Non-coding transcripts in the H19 imprinting control region mediate gene silencing in transgenic Drosophila

Stefan Schoenfelder 1,2, Guillaume Smits 3, Peter Fraser 2, Wolf Reik 3, Renato Paro 1,4,a
PMCID: PMC2247386  PMID: 17948025

Abstract

The imprinting control region (ICR) upstream of H19 is the key regulatory element conferring monoallelic expression on H19 and Igf2 (insulin-like growth factor 2). Epigenetic marks in the ICR regulate its interaction with the chromatin protein CCCTC-binding factor and with other control factors to coordinate gene silencing in the imprinting cluster. Here, we show that the H19 ICR is biallelically transcribed, producing both sense and antisense RNAs. We analyse the function of the non-coding transcripts in a Drosophila transgenic system in which the H19 upstream region silences the expression of a reporter gene. We show that knockdown of H19 ICR non-coding RNA (ncRNA) by RNA interference leads to the loss of reporter gene silencing. Our results are, to the best of our knowledge, the first to show that ncRNAs in the H19 ICR are functionally significant, and also indicate that they have a role in regulating gene expression and perhaps epigenetic marks at the H19/Igf2 locus.
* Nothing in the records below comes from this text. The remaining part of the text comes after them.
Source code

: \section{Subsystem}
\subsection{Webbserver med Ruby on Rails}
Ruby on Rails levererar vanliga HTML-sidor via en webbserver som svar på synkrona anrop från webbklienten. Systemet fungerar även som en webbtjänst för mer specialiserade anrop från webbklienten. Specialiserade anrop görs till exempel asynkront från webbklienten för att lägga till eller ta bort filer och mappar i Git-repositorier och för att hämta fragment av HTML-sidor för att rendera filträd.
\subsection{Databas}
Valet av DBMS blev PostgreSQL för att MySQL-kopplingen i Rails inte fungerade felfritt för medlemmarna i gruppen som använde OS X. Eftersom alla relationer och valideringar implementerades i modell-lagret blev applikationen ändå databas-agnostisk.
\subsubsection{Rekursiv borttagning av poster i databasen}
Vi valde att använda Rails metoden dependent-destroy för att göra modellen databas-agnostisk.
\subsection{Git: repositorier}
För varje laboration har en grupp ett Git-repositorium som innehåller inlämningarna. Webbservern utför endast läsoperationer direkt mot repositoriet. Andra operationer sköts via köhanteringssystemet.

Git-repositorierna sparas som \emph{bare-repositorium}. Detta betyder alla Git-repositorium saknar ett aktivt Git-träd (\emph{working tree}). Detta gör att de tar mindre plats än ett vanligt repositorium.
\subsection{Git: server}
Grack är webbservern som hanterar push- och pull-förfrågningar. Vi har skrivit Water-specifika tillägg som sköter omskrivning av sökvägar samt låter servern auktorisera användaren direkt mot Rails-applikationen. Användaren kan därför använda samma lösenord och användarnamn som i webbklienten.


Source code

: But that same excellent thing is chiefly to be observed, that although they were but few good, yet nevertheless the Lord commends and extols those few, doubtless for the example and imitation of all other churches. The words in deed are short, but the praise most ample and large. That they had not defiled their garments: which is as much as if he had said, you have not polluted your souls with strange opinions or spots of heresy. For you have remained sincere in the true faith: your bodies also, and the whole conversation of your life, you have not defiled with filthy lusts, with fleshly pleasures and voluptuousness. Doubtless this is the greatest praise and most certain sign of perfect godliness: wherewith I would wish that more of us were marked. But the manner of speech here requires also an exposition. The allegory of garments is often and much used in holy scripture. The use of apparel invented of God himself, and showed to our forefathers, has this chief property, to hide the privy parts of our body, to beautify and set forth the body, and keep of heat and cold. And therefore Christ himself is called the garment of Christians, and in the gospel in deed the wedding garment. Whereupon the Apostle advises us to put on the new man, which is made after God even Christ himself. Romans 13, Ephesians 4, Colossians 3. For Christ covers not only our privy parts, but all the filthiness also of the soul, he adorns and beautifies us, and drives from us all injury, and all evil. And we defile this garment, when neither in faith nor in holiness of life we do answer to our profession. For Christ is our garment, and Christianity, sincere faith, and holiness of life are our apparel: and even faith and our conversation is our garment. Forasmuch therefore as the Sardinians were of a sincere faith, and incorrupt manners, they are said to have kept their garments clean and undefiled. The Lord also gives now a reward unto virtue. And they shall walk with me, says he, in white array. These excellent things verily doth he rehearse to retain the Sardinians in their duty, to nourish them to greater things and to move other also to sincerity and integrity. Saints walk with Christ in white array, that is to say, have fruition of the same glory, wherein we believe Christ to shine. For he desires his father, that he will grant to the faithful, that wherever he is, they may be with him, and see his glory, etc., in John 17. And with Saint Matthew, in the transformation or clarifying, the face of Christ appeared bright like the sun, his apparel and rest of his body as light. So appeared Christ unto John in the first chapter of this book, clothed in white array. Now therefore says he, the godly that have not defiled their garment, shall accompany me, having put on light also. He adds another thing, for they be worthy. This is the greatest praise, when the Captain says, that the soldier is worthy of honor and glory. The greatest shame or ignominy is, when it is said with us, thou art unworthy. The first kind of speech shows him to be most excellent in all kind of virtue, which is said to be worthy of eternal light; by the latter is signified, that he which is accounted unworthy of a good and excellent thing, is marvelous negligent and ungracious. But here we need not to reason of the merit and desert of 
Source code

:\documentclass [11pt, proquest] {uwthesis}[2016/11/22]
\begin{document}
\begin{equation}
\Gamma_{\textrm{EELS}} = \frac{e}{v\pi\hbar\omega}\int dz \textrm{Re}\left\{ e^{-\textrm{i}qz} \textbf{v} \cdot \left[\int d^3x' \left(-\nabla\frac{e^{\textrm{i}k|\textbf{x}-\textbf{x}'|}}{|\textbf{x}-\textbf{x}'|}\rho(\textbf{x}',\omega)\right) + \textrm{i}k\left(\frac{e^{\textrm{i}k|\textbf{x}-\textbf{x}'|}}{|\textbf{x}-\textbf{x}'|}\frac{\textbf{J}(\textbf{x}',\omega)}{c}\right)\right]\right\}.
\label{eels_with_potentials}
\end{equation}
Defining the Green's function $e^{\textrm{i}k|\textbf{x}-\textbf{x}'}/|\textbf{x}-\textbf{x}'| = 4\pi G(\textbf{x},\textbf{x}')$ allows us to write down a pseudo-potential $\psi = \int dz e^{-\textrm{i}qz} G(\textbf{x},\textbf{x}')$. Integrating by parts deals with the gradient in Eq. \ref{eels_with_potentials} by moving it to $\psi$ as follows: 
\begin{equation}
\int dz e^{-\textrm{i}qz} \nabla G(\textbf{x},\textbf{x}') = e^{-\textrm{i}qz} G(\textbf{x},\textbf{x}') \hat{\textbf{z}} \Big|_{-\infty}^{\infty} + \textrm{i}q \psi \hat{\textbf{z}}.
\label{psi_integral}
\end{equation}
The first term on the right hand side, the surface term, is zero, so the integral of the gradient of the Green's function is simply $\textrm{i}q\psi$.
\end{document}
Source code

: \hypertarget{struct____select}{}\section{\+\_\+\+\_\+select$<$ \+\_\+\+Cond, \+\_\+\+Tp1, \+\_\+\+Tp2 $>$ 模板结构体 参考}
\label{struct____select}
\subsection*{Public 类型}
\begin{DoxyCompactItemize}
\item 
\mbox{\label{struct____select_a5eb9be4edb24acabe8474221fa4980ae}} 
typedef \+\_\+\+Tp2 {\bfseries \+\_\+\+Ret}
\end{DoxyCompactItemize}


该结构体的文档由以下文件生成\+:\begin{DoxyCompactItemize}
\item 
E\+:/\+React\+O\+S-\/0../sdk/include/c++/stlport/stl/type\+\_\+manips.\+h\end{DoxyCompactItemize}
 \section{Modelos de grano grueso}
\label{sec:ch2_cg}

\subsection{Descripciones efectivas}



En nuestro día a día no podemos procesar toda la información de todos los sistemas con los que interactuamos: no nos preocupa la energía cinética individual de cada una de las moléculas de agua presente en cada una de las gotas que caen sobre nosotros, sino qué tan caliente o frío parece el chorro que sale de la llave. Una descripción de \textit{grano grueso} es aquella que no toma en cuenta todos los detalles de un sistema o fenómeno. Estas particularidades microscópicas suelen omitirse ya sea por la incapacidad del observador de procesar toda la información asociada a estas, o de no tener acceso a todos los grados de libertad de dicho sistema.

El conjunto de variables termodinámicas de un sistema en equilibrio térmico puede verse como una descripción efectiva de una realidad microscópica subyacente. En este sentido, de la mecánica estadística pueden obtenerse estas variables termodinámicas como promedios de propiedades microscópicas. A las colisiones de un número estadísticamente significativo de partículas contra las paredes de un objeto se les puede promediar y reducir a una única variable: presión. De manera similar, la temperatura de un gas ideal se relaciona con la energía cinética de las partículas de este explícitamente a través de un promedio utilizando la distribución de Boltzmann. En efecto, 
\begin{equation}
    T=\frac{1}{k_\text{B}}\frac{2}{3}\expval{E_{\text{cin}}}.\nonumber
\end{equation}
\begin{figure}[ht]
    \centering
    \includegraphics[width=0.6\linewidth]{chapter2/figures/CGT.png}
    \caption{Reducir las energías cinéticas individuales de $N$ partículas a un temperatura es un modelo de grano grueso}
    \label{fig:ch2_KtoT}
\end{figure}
Keywords: gene silencing, H19, imprinting control region, non-coding RNAs

Introduction

Genomic imprinting is an epigenetic phenomenon that results in the parent of origin-dependent monoallelic expression of a particular set of mammalian genes (Reik & Walter, 2001). The imprinted Igf2 (insulin-like growth factor 2) and H19 genes are expressed monoallelically from the paternal and maternal alleles, respectively. Two crucial regulatory elements control the monoallelic expression of H19 and Igf2 in endodermal tissues: a set of enhancers downstream of the H19 gene and the imprinting control region (ICR) upstream of H19 (Thorvaldsen et al, 1998). The H19 ICR is methylated on the paternal chromosome, whereas the insulator protein CCCTC-binding factor (CTCF) binds to the element on the maternal chromosome. CTCF establishes a chromatin boundary on the maternal allele, restricting the enhancer to act on the maternal H19 gene (Bell & Felsenfeld, 2000; Hark et al, 2000; Kaffer et al, 2000).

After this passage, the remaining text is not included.